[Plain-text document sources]
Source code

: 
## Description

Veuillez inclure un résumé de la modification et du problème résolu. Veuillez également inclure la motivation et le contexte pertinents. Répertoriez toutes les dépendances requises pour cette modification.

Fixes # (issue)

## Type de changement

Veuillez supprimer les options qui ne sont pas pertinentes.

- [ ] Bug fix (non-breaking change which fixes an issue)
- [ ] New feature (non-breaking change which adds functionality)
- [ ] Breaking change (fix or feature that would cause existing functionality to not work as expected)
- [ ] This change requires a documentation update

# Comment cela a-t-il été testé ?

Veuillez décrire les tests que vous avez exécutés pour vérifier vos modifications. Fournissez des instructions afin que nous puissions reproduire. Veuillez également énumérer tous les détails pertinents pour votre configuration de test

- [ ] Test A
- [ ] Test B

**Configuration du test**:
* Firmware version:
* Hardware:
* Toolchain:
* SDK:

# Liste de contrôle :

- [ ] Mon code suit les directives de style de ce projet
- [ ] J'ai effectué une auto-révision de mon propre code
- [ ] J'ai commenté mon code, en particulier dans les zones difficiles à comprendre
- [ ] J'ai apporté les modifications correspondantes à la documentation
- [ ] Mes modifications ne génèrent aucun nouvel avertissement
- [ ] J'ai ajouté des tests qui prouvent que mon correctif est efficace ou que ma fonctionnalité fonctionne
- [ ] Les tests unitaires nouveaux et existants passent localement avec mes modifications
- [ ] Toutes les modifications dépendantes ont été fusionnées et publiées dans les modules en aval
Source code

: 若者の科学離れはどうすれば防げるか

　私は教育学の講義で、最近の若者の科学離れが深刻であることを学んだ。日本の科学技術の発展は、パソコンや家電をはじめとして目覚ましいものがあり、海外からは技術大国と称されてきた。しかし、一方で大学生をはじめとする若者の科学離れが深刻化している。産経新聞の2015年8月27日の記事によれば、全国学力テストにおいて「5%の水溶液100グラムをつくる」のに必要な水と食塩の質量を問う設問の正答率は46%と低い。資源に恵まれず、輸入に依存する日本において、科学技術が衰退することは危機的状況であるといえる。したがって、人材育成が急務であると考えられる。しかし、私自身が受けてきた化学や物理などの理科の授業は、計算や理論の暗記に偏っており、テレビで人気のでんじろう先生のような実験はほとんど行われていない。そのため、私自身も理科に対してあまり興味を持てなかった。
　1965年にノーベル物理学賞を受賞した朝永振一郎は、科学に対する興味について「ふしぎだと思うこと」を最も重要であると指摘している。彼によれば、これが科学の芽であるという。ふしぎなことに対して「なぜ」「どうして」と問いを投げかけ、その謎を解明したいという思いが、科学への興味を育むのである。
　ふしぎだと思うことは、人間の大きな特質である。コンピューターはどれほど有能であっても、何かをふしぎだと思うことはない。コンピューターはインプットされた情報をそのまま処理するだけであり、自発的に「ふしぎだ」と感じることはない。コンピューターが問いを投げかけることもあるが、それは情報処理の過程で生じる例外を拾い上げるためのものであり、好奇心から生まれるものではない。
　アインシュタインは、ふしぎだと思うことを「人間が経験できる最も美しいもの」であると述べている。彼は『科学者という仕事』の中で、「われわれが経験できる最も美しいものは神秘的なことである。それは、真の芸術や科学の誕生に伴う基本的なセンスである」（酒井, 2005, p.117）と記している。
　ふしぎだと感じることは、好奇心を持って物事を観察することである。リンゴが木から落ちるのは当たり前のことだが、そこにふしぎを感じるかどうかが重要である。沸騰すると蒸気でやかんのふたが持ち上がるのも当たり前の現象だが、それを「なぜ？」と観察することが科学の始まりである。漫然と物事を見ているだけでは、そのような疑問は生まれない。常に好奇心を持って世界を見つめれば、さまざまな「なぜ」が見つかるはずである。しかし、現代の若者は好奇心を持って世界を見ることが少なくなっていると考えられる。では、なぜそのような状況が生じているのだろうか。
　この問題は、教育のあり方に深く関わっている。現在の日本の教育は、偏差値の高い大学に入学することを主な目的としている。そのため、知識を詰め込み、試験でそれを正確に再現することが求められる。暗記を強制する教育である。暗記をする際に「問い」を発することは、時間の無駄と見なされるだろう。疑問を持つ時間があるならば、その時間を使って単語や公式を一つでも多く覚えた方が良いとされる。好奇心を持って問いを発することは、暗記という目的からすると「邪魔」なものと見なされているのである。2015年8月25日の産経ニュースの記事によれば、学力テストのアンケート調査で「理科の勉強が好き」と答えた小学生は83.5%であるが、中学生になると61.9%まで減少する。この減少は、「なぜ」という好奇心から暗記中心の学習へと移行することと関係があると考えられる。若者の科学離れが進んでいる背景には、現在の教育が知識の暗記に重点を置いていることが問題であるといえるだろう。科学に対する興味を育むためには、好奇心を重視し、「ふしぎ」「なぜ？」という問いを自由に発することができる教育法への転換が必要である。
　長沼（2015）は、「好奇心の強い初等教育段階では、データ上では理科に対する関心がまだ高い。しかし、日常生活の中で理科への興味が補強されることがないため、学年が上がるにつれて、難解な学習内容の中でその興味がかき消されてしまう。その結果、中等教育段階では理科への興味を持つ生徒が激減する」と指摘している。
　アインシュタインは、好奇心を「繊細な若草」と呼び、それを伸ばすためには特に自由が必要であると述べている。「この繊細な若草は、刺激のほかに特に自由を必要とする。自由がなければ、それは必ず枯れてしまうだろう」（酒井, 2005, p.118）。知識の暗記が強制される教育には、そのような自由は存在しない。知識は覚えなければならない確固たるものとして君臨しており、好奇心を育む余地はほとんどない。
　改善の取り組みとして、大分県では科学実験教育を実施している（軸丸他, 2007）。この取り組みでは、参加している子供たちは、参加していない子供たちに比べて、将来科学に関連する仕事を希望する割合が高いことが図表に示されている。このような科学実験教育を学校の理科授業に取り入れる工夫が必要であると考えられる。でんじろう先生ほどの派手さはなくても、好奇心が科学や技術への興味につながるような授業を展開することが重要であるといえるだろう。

→ YOUR TASK
Retype the portion of the data above that starts on the line with "- [ ] New feature" and finishes on the line with "- [ ] J'ai commenté", including both of those lines.

→ PROBLEM SOLUTION
- [ ] New feature (non-breaking change which adds functionality)
- [ ] Breaking change (fix or feature that would cause existing functionality to not work as expected)
- [ ] This change requires a documentation update

# Comment cela a-t-il été testé ?

Veuillez décrire les tests que vous avez exécutés pour vérifier vos modifications. Fournissez des instructions afin que nous puissions reproduire. Veuillez également énumérer tous les détails pertinents pour votre configuration de test

- [ ] Test A
- [ ] Test B

**Configuration du test**:
* Firmware version:
* Hardware:
* Toolchain:
* SDK:

# Liste de contrôle :

- [ ] Mon code suit les directives de style de ce projet
- [ ] J'ai effectué une auto-révision de mon propre code
- [ ] J'ai commenté mon code, en particulier dans les zones difficiles à comprendre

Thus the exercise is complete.